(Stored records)
=-=-=
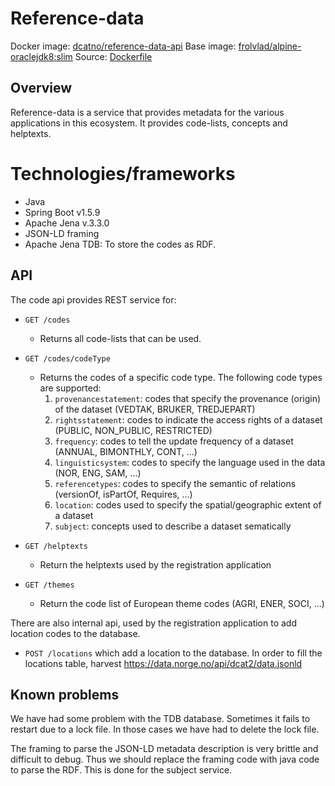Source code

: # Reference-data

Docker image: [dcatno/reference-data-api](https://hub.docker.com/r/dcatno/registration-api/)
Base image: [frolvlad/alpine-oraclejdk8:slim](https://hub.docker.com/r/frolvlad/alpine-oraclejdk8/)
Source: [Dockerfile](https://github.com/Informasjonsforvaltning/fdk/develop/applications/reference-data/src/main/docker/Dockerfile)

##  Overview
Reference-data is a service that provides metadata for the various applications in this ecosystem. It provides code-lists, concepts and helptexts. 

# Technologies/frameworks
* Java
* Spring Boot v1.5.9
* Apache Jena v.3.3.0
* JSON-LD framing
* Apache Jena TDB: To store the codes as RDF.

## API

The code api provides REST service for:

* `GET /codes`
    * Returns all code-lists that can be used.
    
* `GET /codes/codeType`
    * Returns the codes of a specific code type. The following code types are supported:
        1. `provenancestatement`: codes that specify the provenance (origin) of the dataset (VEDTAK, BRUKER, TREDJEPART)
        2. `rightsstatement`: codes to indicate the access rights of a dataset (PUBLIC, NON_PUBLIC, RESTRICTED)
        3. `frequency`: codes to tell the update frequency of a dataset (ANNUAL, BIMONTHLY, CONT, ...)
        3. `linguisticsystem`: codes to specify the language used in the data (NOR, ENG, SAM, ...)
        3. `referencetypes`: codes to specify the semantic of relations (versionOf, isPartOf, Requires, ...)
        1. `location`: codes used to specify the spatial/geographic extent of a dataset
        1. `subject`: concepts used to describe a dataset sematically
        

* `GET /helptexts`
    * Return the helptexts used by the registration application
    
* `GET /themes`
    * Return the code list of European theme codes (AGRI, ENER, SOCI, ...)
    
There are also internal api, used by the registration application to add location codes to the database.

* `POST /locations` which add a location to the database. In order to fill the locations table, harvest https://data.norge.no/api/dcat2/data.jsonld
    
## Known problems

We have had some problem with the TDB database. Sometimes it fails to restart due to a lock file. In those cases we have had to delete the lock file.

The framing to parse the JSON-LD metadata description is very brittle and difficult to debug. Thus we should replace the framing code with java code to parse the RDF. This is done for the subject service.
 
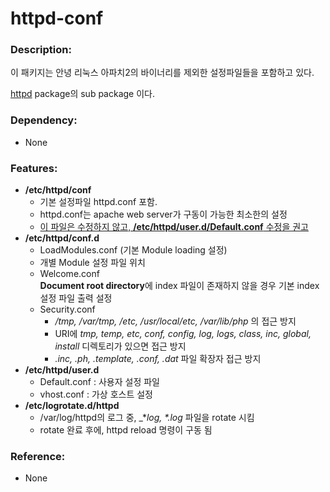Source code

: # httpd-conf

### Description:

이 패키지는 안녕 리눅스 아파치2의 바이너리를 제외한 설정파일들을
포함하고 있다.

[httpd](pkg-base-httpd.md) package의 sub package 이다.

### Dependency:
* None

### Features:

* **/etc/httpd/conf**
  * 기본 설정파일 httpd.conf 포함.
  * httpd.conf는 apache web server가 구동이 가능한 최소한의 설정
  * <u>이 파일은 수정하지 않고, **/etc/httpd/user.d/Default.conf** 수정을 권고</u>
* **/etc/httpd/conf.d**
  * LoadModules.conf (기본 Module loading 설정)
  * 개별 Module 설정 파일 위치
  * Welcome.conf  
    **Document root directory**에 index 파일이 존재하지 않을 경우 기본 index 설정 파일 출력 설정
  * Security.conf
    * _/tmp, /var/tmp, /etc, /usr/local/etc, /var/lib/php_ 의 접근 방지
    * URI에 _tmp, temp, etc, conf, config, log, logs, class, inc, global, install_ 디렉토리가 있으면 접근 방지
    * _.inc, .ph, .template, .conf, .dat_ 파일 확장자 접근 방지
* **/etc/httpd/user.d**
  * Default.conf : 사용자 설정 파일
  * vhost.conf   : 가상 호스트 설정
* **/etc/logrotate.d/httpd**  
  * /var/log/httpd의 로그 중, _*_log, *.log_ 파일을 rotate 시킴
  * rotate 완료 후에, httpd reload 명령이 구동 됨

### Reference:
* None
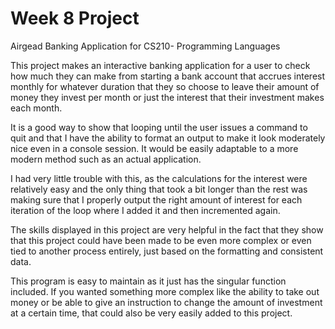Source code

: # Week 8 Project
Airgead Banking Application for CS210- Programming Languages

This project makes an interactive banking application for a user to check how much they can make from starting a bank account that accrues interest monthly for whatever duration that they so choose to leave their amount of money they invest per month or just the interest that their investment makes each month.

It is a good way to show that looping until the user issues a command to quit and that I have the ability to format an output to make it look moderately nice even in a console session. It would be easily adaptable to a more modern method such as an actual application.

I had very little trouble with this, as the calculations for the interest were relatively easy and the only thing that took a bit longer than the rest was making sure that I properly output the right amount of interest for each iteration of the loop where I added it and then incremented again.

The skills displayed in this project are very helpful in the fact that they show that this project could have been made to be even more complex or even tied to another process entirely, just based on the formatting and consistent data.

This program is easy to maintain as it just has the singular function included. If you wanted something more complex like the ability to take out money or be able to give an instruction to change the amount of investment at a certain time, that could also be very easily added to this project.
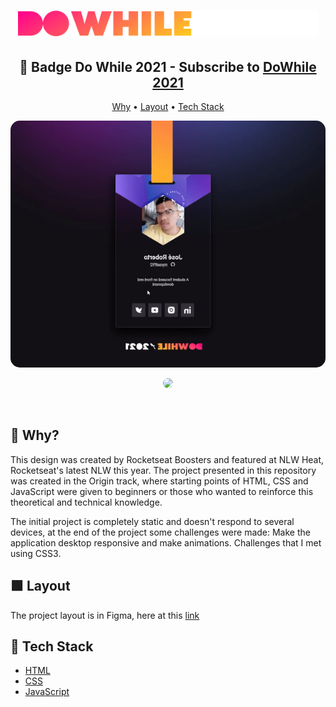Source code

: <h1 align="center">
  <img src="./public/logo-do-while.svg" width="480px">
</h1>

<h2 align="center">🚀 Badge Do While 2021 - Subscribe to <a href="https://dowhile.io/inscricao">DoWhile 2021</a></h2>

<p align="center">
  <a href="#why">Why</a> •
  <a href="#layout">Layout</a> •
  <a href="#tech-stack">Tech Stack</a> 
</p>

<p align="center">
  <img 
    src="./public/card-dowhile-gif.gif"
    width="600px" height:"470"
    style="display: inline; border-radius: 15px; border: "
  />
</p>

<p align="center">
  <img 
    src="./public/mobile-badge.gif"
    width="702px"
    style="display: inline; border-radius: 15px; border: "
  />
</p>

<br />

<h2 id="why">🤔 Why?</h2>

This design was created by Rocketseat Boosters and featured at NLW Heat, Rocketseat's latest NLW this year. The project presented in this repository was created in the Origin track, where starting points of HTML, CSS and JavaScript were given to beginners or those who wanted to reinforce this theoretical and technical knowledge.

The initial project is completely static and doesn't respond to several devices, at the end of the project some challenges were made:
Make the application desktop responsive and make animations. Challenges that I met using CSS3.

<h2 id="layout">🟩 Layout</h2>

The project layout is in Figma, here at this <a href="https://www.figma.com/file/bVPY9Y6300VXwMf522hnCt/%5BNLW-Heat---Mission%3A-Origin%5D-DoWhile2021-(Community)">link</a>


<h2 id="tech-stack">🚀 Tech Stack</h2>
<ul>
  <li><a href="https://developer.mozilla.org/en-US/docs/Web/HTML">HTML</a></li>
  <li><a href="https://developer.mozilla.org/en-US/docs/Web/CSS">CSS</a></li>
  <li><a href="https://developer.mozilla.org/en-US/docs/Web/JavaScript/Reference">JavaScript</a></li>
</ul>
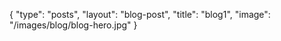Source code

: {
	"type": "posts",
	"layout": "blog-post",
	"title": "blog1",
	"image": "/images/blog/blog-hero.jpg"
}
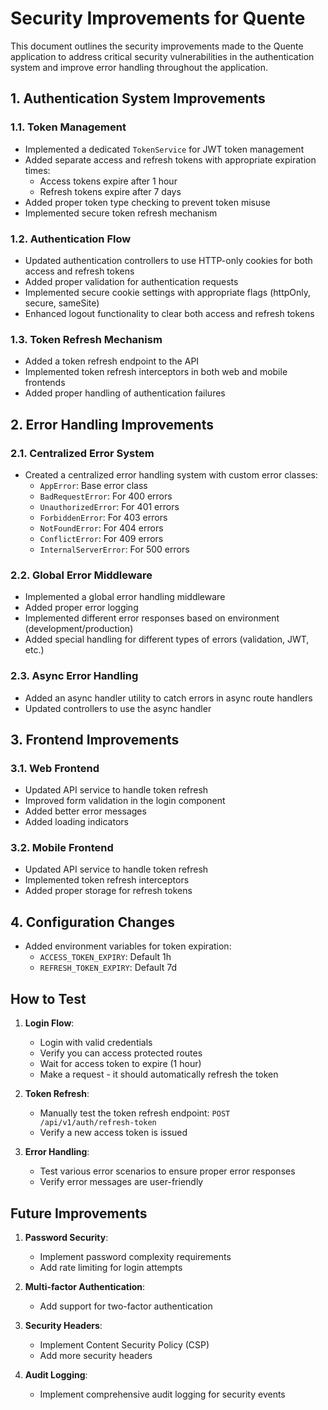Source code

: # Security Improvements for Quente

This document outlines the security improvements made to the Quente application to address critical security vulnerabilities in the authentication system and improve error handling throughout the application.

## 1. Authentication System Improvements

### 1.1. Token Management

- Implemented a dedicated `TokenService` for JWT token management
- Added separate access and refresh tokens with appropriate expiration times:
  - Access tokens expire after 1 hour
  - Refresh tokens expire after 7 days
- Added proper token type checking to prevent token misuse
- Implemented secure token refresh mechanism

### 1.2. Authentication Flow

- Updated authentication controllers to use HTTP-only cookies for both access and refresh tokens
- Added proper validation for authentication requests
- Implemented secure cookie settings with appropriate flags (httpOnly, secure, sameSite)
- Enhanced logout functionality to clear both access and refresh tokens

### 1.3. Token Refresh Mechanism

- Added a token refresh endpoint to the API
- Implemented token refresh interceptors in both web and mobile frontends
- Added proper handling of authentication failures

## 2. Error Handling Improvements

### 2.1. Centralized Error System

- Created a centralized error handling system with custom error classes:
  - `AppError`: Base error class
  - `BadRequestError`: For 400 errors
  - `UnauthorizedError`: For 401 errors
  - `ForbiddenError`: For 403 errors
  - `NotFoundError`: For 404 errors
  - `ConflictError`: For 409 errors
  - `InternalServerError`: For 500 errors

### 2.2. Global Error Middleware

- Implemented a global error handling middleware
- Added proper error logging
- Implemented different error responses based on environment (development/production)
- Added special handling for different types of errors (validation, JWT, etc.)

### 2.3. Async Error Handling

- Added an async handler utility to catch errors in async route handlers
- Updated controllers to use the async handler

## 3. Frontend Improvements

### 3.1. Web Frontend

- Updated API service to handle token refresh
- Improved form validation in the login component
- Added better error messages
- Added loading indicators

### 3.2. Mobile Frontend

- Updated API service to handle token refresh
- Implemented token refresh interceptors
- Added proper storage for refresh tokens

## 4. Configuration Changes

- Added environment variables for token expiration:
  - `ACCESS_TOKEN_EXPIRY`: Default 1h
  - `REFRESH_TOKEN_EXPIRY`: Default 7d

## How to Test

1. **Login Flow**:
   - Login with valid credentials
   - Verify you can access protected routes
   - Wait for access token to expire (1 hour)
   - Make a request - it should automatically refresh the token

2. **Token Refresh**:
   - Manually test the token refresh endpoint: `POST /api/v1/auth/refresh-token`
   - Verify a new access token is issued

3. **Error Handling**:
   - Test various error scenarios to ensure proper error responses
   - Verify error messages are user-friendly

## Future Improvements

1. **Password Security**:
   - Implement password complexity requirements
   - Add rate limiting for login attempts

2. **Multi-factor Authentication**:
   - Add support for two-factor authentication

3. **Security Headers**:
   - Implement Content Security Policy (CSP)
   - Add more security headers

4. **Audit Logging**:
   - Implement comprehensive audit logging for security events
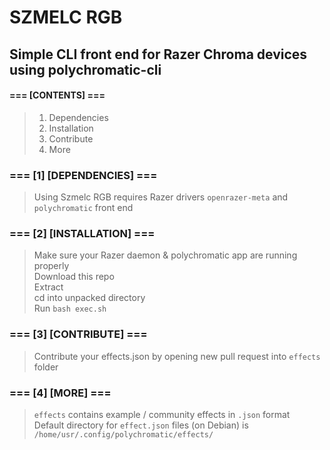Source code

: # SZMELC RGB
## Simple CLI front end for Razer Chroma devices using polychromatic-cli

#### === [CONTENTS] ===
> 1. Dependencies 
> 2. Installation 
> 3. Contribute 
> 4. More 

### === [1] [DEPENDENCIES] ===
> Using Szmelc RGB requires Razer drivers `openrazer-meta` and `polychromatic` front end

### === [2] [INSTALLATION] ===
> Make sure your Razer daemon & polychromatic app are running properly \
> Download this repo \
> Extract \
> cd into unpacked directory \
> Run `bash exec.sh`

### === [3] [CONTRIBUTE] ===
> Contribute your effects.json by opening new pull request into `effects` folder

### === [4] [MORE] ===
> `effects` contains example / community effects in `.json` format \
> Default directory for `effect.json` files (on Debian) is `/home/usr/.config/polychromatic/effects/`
=-=-=
From the records above, print exactly the lines that run from the line with "## 2. Error Handling Improvements" to the line with "- Added proper storage for refresh tokens", inclusive.

## 2. Error Handling Improvements

### 2.1. Centralized Error System

- Created a centralized error handling system with custom error classes:
  - `AppError`: Base error class
  - `BadRequestError`: For 400 errors
  - `UnauthorizedError`: For 401 errors
  - `ForbiddenError`: For 403 errors
  - `NotFoundError`: For 404 errors
  - `ConflictError`: For 409 errors
  - `InternalServerError`: For 500 errors

### 2.2. Global Error Middleware

- Implemented a global error handling middleware
- Added proper error logging
- Implemented different error responses based on environment (development/production)
- Added special handling for different types of errors (validation, JWT, etc.)

### 2.3. Async Error Handling

- Added an async handler utility to catch errors in async route handlers
- Updated controllers to use the async handler

## 3. Frontend Improvements

### 3.1. Web Frontend

- Updated API service to handle token refresh
- Improved form validation in the login component
- Added better error messages
- Added loading indicators

### 3.2. Mobile Frontend

- Updated API service to handle token refresh
- Implemented token refresh interceptors
- Added proper storage for refresh tokens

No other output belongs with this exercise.